WHAT YOU WILL DO:
When the string "github" is part of a line below, that line should be copied.

DATA UNDER STUDY:
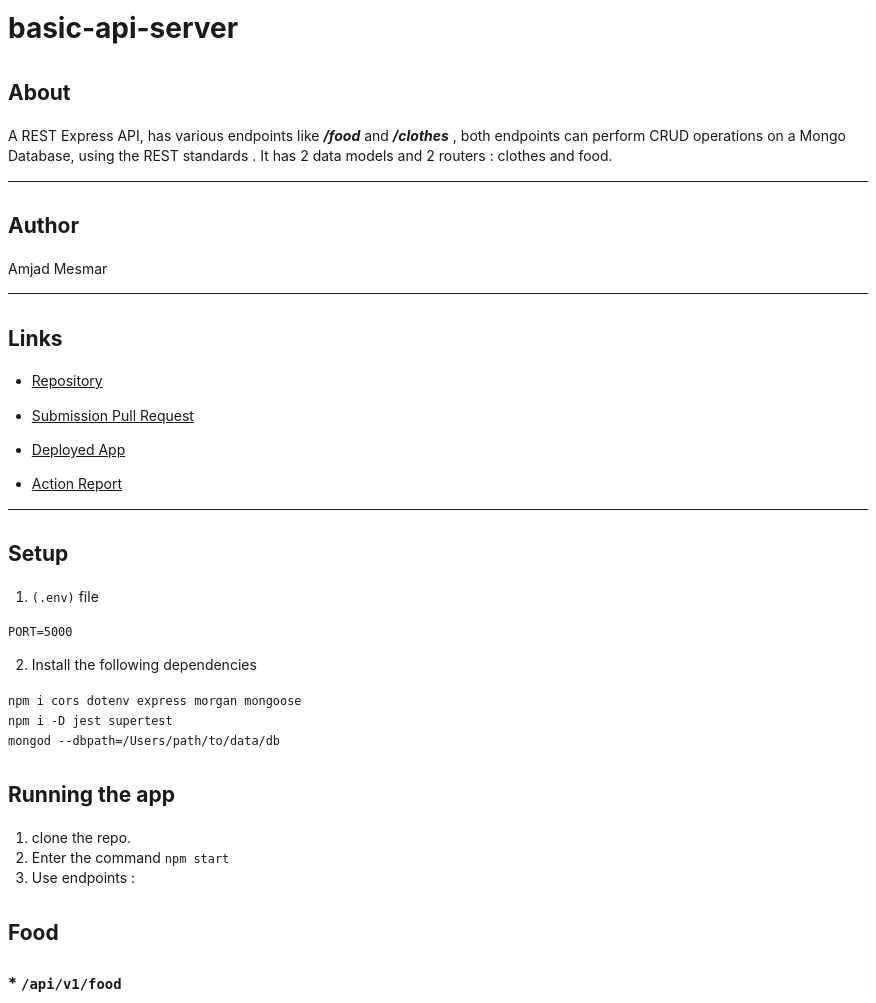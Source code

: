 # basic-api-server

## About

A REST Express API, has various endpoints like ***/food*** and ***/clothes*** , both endpoints can perform CRUD operations on a Mongo Database, using the REST standards .
It has 2 data models and 2 routers : clothes and food.

<hr>

## Author

Amjad Mesmar

<hr>

## Links

- [Repository](https://github.com/AmjadMesmar/basic-api-server)

- [Submission Pull Request](https://github.com/AmjadMesmar/basic-api-server/pull/4)

- [Deployed App](https://souls-basic-api-server.herokuapp.com/)

- [Action Report](https://github.com/AmjadMesmar/basic-api-server/actions)

<hr>

## Setup

1. `(.env)` file

```
PORT=5000
```

2. Install the following dependencies

```
npm i cors dotenv express morgan mongoose
npm i -D jest supertest
mongod --dbpath=/Users/path/to/data/db
```

## Running the app

1. clone the repo.
2. Enter the command `npm start`
3. Use endpoints :

## Food

### * `/api/v1/food`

OUTPUT FOR THIS TASK:
- [Repository](https://github.com/AmjadMesmar/basic-api-server)
- [Submission Pull Request](https://github.com/AmjadMesmar/basic-api-server/pull/4)
- [Action Report](https://github.com/AmjadMesmar/basic-api-server/actions)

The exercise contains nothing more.